Imagine, for a moment, that you have misplaced your phone somewhere in your home. You might retrace your steps, looking in the most common areas, before resorting to a full sweep of the home. You look under beds, behind drawers, and between couch cushions, and after an hour of searching, you find it in the literal last place you would look: the fridge.
Now, imagine that same scenario, except before beginning your search, your friend calls your phone, and you follow the sound directly to the fridge in under a minute. In both scenarios, you started with the same question: where is my phone? The difference is that in the first, you had to search through all possible solutions. In the second, you were given a solution and only had to verify it.
This speed difference in solving the problem versus verifying a solution lies at the heart of an entire branch of mathematics called complexity theory. Complexity theory, simply put, is the study of how fast we can solve problems. Problems such as “how to quickly sort a bookshelf” or “how to best arrange suitcases in a car” have direct analogs to the ones studied in complexity theory, but complexity theory tends to be a bit more abstract, sorting lists and arranging integers. In this abstraction, complexity theory focuses on counting the number of steps it will take to solve a problem rather than the number of seconds, so the fastest solutions are the ones that take the fewest steps.
For a field dedicated entirely to studying how to solve problems, complexity theory has a staggering number of unanswered questions. Never have I heard a professor say, “We don’t know the answer to this problem,” as many times as in complexity theory. Among these unanswered questions is the problem of solving versus verifying: P vs NP. P stands for all the problems we can solve quickly. NP stands for all the problems for which we can verify solutions quickly. Combined, the question asks: can we solve the problems in NP as quickly as we can verify solutions for them?
My professor’s response was, “Only if you’re really good at guessing.” Ultimately, that’s the real problem here. When you were searching for your phone, you could have just started with a lucky guess, looked in your fridge first, and immediately found your phone. Unfortunately, lucky guesses aren’t a good way to measure how quickly you can solve a problem, and worst-case scenario, the right answer will be your last guess. NP problems are specifically the ones for which there are no good guessing strategies, which is why they are so hard to solve directly, but if you only have to verify the right answer, the problem is easy. For this reason, most mathematicians believe the answer to P vs NP is “no”.
If P is not NP, that poses some real challenges for humans. Not only does it make it harder to find your wallet, keys, phone, glasses, earrings, etc, but the problems that were already difficult become even more impossible. Forget finding physical objects, how do you find the important things in your life? How do you find sources of joy? A lifetime might be long enough to keep guessing, but it might not. In my case, it took me 20-odd years to stumble on some rather central aspects of my life, such as astronomy.

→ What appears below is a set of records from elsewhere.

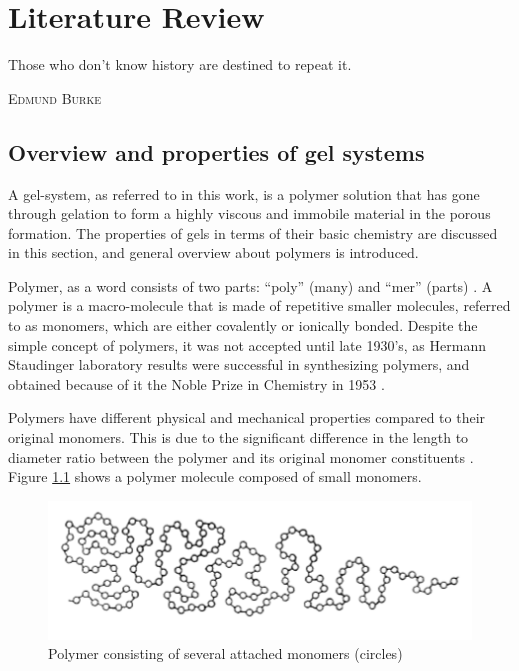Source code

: \chapter{Literature Review}
\vspace*{\fill}
\epigraph{Those who don't know history are destined to repeat it.}%
{\textsc{Edmund Burke}}
\clearpage{\thispagestyle{empty}\cleardoublepage}


\section{Overview and properties of gel systems}

A gel-system, as referred to in this work, is a polymer solution that has gone through gelation to form a highly viscous and immobile material in the porous formation. The properties of gels in terms of their basic chemistry are discussed in this section, and general overview about polymers is introduced.

Polymer, as a word consists of two parts: “poly” (many) and “mer” (parts) . A polymer is a macro-molecule that is made of repetitive smaller molecules, referred to as monomers, which are either covalently or ionically bonded. Despite the simple concept of polymers, it was not accepted until late 1930’s, as Hermann Staudinger laboratory results were successful in synthesizing polymers, and obtained because of it the Noble Prize in Chemistry in 1953 \citep{Roberts1977}.

Polymers have different physical and mechanical properties compared to their original
monomers. This is due to the significant difference in the length to diameter ratio between the polymer and its original monomer constituents \citep{Ghosh2006}. Figure \ref{fig:polymer} shows a polymer molecule composed of small monomers.

\begin{figure}
    \centering
    \includegraphics[width=\textwidth]{img/fig/polymer.png}
    \caption{Polymer consisting of several attached monomers (circles) \citep{Ghosh2006}}
    \label{fig:polymer} %
\end{figure}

The first time I went stargazing, I had no idea whether I would like it or not. I just went because someone invited me. I expected to look up at some stars and a few planets, but that was it. I never could have imagined that while I was there, in the middle of nowhere, I would leave a piece of myself out on that field. Now, I go back whenever I can, and when I do, I feel whole again. I could have been anywhere or done anything that night, but I had a lucky guess, and I got to verify my solution.
Looking out onto that vast array of stars reminds me of all the sources of joy in the world. Sure, they’re finite, but there are so many that verifying each one is truly impossible. There will probably only ever be a few that matter to you, and maybe you’ll find them in this lifetime, but maybe you won’t. At first, the math made me feel a little bit hopeless, knowing how much joy could be found across the world in a few good guesses, but then I realized the math was missing something. Complexity theory assumes that the problem never changes, no matter how many solutions you check, but that’s not true in this case. In the problem of “what will bring you joy?”, you are the most important variable, because you literally vary from experience to experience. Every time you try something new, or something old, you change, just a little bit. You don’t need a guessing strategy for what you will like because you are the most optimized guessing strategy you could ask for. Your history, desires, environment, mood—everything about you is slowly guiding this trajectory of solving the problems in your life. Sure, nothing is truly guaranteed, and you may not find what you’re looking for in this life, but there’s a chance that you might, and with everything that makes you you, I’d say your odds are better than random guessing.